QUESTION 2
“One of the most important functions of medical anthropology is precisely to question the
conventional and universal value and significance of biomedicine” (Unisa 2023:12). Considering
the above statement and other functions of the field, discuss the relevance of anthropology of
health (also known as medical anthropology) in understanding health, healing and medical
systems in western and indigenous societies. Applying examples and case studies from the
module will benefit your discussion.
Introduction
Medical anthropology, often referred to as the anthropology of health, is the comparative study of
health, healing, illness, and medical systems across cultures. It interrogates how different societies
conceptualize well-being, disease, and treatment, thereby expanding the understanding of health
beyond biomedical definitions.

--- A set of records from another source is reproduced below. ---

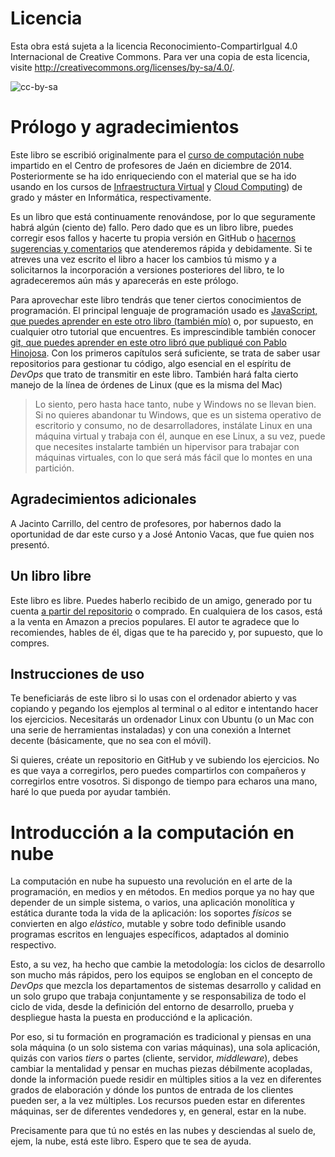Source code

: # Licencia

Esta obra está sujeta a la licencia Reconocimiento-CompartirIgual 4.0 Internacional de Creative Commons. Para ver una copia de esta licencia, visite http://creativecommons.org/licenses/by-sa/4.0/.

![cc-by-sa](img/by-sa.png)

# Prólogo y agradecimientos

Este libro se escribió originalmente para el
[curso de computación nube](http://curso-nube.github.io/) impartido en el Centro de profesores de Jaén en diciembre de 2014. Posteriormente se ha ido enriqueciendo con el material que se ha ido usando en los cursos de [Infraestructura Virtual](https://jj.github.io/IV) y [Cloud Computing](https://jj.github.io/IV)) de grado y máster en Informática, respectivamente.

Es un libro que está continuamente renovándose, por lo que seguramente habrá algún
(ciento de) fallo. Pero dado que es un libro libre, puedes corregir
esos fallos y hacerte tu propia versión en GitHub o
[hacernos sugerencias y comentarios](https://github.com/JJ/nuboso/issues)
que atenderemos rápida y debidamente. Si te atreves una vez escrito el
libro a hacer los cambios tú mismo y a solicitarnos la incorporación a
versiones posteriores del libro, te lo agradeceremos aún más y
aparecerás en este prólogo. 

Para aprovechar este libro tendrás que tener ciertos conocimientos de
programación. El principal lenguaje de programación usado es
[JavaScript, que puedes aprender en este otro libro (también mío)](https://www.amazon.es/dp/B00HXL8QA0?tag=atalaya-21&camp=3634&creative=24822&linkCode=as4&creativeASIN=B00HXL8QA0&adid=15Q8XP8D82TTXHRS5Y5F&)
o, por supuesto, en cualquier otro tutorial que encuentres. Es
imprescindible también conocer
[git, que puedes aprender en este otro libró que publiqué con Pablo Hinojosa](https://www.amazon.es/dp/B00K515GL2?tag=atalaya-21&camp=3634&creative=24822&linkCode=as4&creativeASIN=B00K515GL2&adid=1BVSCTRKGH632QR323YS&). Con
los primeros capítulos será suficiente, se trata de saber usar
repositorios para gestionar tu código, algo esencial en el espíritu de
*DevOps* que trato de transmitir en este libro. También hará falta
cierto manejo de la línea de órdenes de Linux (que es la misma del Mac)

>Lo siento, pero hasta hace tanto, nube y Windows no se llevan bien. Si no quieres abandonar
>tu Windows, que es un sistema operativo de escritorio y consumo, no
>de desarrolladores, instálate Linux en una máquina virtual y trabaja
>con él, aunque en ese Linux, a su vez, puede que necesites instalarte
>también un hipervisor para trabajar con máquinas virtuales, con lo
>que será más fácil que lo montes en una partición.

## Agradecimientos adicionales

A Jacinto Carrillo, del centro de profesores, por habernos dado la
oportunidad de dar este curso y a José Antonio Vacas, que fue quien
nos presentó. 

## Un libro libre

Este libro es libre. Puedes haberlo recibido de un amigo, generado por
tu cuenta [a partir del repositorio](https://github.com/JJ/Nuboso) o
comprado. En cualquiera de los casos, está a la venta en Amazon a
precios populares. El autor te agradece que
lo recomiendes, hables de él, digas que te ha parecido y, por
supuesto, que lo compres. 

## Instrucciones de uso

Te beneficiarás de este libro si lo usas con el ordenador abierto y
vas copiando y pegando los ejemplos al terminal o al editor e
intentando hacer los ejercicios. Necesitarás un ordenador Linux con
Ubuntu (o un Mac con una serie de herramientas instaladas) y con una
conexión a Internet decente (básicamente, que no sea con el móvil).

Si quieres, créate un repositorio en GitHub y ve subiendo los
ejercicios. No es que vaya a corregirlos, pero puedes compartirlos con
compañeros y corregirlos entre vosotros. Si dispongo de tiempo para
echaros una mano, haré lo que pueda por ayudar también.

# Introducción a la computación en nube

La computación en nube ha supuesto una revolución en el arte de la
programación, en medios y en métodos. En medios porque ya no hay que
depender de un simple sistema, o varios, una aplicación monolítica y
estática durante toda la vida de la aplicación: los soportes *físicos*
se convierten en algo *elástico*, mutable y sobre todo definible
usando programas escritos en lenguajes específicos, adaptados al
dominio respectivo.

Esto, a su vez, ha hecho que cambie la metodología: los ciclos de
desarrollo son mucho más rápidos, pero los equipos se engloban en el
concepto de *DevOps* que mezcla los departamentos de sistemas
desarrollo y calidad en un solo grupo que trabaja conjuntamente y se
responsabiliza de todo el ciclo de vida, desde la definición del
entorno de desarrollo, prueba y despliegue hasta la puesta en
producciónd e la aplicación.

Por eso, si tu formación en programación es tradicional y piensas en
una sola máquina (o un solo sistema con varias máquinas), una sola
aplicación, quizás con varios *tiers* o partes (cliente, servidor,
*middleware*), debes cambiar la mentalidad y pensar en muchas piezas
débilmente acopladas, donde la información puede residir en múltiples
sitios a la vez en diferentes grados de elaboración y dónde los puntos
de entrada de los clientes pueden ser, a la vez múltiples. Los
recursos pueden estar en diferentes máquinas, ser de diferentes
vendedores y, en general, estar en la nube.

Precisamente para que tú no estés en las nubes y desciendas al suelo
de, ejem, la nube, está este libro. Espero que te sea de ayuda.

As Unisa (2023:12) highlights, “one of the most important functions
of medical anthropology is precisely to question the conventional and universal value and
significance of biomedicine.” This statement underscores the discipline’s central task: to expose
biomedicine not as a neutral, universal system, but as a culturally and historically situated practice.
By focusing on lived experience, cultural meanings, and social inequalities, medical anthropology
provides insights into the pluralism of health systems in both Western and indigenous societies. It
examines how illness is experienced, narrated, and managed differently depending on context, and
how systems of healing—whether biomedical or traditional—reflect underlying cultural logics. This
essay argues that medical anthropology is indispensable for understanding health and healing
because it challenges biomedical universalism, highlights the relevance of indigenous knowledge,
and critiques the political and cultural dimensions of Western medicine. In doing so, it demonstrates
that health is not merely biological, but deeply entangled with identity, power, and culture.
Challenging the Universality of Biomedicine
Biomedicine is often framed as the dominant and “universal” approach to health, built on scientific
rationality and technological advancement. However, medical anthropology demonstrates that
biomedicine itself is a cultural system, shaped by Western historical, philosophical, and political
contexts (Kleinman 1980). It privileges reductionism—separating the body from the mind and
focusing narrowly on biological mechanisms—while neglecting the broader social and cultural
dimensions of illness.
A central critique is the medicalization of everyday life, where natural processes such as childbirth,
aging, or menopause are pathologized as medical problems requiring intervention (Conrad 2007).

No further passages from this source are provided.